Publié le 20/11/2008 à 00:00

Par François Rochon
Plus grand conglomérat du monde et deuxième capitalisation boursière après la pétrolière Exxon, General Electric (GE) a pris le virage en faveur du développement durable il y a deux ans. Présent dans le crédit à la consommation comme dans la fabrication des réfrigérateurs, des moteurs d'avion et des réacteurs nucléaires, le géant a alors lancé Ecomagination. Au programme, une réduction de ses émissions de gaz à effet de serre de 40 % d'ici 2012, et la promotion de produits à faible consommation de carburants et moins polluants. Nous nous sommes entretenus avec Elyse Allan, PDG de GE Canada.

D’où vient ce positionnement de GE en faveur de l’environnement? Des pressions des communautés religieuses, comme l’affirme le livre The New Capitalists?

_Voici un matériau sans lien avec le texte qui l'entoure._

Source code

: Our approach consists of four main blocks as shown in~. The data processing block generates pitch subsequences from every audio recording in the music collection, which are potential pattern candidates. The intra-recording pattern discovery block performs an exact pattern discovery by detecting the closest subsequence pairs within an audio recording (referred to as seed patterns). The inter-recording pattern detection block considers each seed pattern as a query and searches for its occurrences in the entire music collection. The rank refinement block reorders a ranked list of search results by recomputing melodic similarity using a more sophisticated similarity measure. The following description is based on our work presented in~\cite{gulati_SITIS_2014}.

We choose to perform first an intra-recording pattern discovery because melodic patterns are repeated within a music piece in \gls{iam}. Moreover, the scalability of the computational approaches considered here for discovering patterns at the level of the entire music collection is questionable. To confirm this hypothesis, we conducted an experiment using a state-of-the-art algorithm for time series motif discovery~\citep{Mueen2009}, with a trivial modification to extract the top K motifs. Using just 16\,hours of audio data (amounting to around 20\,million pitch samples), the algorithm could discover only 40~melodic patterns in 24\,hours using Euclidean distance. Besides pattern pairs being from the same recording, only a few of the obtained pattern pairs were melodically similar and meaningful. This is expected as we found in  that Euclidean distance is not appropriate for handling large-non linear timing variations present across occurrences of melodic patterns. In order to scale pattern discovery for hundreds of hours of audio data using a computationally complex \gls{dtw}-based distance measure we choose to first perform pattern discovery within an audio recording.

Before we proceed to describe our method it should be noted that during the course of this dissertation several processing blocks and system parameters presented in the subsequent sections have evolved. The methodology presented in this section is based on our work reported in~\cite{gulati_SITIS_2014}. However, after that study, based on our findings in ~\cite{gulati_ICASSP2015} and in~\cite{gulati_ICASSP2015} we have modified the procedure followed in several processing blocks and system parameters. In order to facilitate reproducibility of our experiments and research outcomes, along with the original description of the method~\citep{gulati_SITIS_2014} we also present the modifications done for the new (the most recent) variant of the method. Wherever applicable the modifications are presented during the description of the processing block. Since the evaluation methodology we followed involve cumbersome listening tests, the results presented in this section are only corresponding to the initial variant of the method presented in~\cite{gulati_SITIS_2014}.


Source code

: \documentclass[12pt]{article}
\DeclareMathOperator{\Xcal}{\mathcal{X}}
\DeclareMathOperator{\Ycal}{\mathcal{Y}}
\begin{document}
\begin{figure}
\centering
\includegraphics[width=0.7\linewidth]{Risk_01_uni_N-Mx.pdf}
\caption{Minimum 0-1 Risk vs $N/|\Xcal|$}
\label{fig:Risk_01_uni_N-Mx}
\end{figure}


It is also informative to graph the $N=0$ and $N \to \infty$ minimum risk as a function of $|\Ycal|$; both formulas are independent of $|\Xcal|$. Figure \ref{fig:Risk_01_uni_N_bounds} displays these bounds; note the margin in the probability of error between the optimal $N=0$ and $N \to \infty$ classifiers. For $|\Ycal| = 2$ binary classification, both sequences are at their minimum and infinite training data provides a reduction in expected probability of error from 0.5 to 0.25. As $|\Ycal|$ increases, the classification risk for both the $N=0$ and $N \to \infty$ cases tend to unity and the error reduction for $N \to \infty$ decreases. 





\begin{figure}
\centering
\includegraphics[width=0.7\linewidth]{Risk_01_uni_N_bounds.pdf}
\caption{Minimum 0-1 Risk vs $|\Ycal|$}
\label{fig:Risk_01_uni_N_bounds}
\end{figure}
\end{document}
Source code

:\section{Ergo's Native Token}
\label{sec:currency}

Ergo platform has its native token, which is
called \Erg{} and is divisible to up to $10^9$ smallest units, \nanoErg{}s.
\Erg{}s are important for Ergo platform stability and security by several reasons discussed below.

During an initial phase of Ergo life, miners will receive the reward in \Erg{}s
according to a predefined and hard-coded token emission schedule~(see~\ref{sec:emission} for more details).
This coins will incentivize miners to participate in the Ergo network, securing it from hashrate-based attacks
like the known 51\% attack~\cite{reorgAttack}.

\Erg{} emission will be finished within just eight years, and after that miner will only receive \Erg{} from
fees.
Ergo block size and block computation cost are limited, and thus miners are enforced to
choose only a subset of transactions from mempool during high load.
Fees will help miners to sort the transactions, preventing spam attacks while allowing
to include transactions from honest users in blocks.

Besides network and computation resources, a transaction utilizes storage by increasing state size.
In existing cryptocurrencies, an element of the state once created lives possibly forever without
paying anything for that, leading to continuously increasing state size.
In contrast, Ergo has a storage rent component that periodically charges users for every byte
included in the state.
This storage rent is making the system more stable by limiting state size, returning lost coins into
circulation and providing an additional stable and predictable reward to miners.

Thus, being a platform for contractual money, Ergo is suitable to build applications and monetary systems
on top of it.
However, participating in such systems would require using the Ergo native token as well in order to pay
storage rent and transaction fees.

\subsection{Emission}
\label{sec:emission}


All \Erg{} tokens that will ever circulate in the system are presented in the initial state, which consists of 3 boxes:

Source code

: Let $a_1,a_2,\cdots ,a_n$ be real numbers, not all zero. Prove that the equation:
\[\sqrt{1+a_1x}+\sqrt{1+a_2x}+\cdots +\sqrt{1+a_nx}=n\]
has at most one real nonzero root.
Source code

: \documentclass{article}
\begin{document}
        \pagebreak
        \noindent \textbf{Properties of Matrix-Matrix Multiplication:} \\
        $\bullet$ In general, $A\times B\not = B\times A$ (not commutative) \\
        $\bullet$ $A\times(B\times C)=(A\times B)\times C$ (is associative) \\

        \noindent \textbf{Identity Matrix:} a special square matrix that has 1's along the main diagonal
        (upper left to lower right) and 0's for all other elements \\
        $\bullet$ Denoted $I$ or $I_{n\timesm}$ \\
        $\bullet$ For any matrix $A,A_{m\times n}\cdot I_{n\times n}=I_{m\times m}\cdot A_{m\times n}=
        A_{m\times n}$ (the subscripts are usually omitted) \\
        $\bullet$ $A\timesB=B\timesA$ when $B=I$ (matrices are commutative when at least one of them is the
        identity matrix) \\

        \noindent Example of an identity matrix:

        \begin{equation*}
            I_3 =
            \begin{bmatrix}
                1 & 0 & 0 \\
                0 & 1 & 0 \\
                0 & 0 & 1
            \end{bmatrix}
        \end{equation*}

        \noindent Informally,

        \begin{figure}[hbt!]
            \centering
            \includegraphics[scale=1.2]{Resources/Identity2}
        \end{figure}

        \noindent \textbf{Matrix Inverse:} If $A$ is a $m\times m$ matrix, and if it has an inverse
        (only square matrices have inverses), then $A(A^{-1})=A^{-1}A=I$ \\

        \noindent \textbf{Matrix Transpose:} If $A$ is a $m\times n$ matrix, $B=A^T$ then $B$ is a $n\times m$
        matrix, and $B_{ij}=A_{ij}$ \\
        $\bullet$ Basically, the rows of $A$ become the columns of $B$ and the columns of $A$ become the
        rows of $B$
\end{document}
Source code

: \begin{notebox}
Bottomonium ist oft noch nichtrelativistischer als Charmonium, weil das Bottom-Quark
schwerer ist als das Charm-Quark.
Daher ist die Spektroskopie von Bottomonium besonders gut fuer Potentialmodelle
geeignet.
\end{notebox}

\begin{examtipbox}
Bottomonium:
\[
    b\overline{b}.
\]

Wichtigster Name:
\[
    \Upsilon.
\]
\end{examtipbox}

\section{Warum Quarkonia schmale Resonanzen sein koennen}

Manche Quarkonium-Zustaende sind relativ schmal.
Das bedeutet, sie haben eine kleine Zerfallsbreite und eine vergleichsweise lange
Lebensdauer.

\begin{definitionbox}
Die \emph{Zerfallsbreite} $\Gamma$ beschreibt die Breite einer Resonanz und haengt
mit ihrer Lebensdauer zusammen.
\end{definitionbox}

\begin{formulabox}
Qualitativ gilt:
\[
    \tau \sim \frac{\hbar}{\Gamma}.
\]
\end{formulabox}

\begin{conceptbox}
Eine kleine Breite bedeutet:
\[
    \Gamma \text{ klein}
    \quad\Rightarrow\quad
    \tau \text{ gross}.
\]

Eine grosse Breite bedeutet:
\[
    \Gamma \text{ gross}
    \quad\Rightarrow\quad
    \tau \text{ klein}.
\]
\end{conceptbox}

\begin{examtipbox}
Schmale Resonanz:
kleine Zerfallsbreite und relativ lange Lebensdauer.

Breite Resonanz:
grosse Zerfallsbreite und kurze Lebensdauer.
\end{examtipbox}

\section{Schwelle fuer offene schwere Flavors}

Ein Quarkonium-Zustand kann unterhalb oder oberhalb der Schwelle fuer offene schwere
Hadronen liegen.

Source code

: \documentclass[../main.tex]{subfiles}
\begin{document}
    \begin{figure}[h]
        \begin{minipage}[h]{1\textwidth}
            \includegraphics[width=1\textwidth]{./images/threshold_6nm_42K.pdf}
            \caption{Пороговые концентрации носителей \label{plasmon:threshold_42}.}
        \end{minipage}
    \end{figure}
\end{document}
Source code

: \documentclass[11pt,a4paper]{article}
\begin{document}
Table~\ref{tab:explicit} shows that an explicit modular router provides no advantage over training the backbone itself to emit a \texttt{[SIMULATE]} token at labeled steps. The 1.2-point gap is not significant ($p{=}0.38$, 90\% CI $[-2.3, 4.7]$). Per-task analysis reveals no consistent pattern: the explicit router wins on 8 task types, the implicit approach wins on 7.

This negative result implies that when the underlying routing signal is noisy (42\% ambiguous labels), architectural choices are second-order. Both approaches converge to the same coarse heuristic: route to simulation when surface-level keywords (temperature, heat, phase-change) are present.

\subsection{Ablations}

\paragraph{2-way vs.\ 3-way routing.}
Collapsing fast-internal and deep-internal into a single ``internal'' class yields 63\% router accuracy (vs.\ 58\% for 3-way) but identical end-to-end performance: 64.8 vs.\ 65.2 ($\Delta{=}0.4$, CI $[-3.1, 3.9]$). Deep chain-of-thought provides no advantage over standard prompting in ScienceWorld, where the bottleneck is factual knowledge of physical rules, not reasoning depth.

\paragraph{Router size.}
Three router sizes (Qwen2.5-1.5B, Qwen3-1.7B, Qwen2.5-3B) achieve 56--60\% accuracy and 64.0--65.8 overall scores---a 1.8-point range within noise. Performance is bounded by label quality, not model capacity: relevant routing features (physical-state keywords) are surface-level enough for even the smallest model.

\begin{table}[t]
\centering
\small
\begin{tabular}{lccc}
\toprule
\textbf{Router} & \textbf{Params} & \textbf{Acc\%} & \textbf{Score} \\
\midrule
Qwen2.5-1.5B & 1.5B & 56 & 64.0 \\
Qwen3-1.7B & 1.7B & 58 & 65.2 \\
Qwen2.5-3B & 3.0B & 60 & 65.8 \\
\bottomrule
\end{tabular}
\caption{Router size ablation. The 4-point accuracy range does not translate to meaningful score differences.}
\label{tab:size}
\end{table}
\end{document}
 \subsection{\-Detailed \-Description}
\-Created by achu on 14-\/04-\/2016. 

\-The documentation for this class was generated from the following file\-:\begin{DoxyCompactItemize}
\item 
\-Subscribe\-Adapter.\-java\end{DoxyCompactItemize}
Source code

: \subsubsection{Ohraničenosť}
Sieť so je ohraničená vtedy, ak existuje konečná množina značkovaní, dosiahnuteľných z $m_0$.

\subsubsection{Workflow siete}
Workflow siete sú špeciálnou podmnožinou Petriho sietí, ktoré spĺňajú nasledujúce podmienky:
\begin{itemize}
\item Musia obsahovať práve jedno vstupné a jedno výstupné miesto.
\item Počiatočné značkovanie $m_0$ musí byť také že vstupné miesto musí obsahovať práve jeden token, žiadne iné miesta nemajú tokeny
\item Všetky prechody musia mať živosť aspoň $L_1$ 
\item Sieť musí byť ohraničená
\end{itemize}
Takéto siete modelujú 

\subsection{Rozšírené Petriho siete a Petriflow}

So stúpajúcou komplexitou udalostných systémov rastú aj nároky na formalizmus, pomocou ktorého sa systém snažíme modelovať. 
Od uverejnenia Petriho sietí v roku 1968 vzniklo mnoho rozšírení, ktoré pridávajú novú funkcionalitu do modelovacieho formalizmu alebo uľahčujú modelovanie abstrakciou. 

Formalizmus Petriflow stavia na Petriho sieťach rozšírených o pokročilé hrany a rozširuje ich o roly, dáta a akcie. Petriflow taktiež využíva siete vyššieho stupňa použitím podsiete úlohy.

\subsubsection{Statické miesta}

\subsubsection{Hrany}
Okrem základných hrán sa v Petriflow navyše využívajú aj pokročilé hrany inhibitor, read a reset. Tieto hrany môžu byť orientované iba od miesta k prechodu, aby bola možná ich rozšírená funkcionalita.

(En riant) Je n’ai pas lu ce livre, mais je peux vous dire que la source du changement, c’est le marché, c’est-à-dire nos clients. Les pressions sont venues de nos clients de partout dans le monde qui nous parlaient des règlements en faveur de l’environnement et des demandes de leurs propres clients à eux. Ecomagination consiste à développer des produits qui répondent aux défis environnementaux des entreprises et qui sont supérieurs en valeur aux autres produits de même catégorie. C’est une situation gagnante, à la fois pour l’entreprise et pour l’environnement.

Le marché confirme le bien-fondé de notre approche, puisqu’en 2006, les ventes des produits Ecomagination se sont chiffrées à 12 milliards de dollars, et les commandes à 50 milliards. À ce rythme, les produits Ecomagination ont beaucoup d’avenir !

Le thème de l’environnement constitue-t-il aussi un moyen d’attirer de nouveaux employés?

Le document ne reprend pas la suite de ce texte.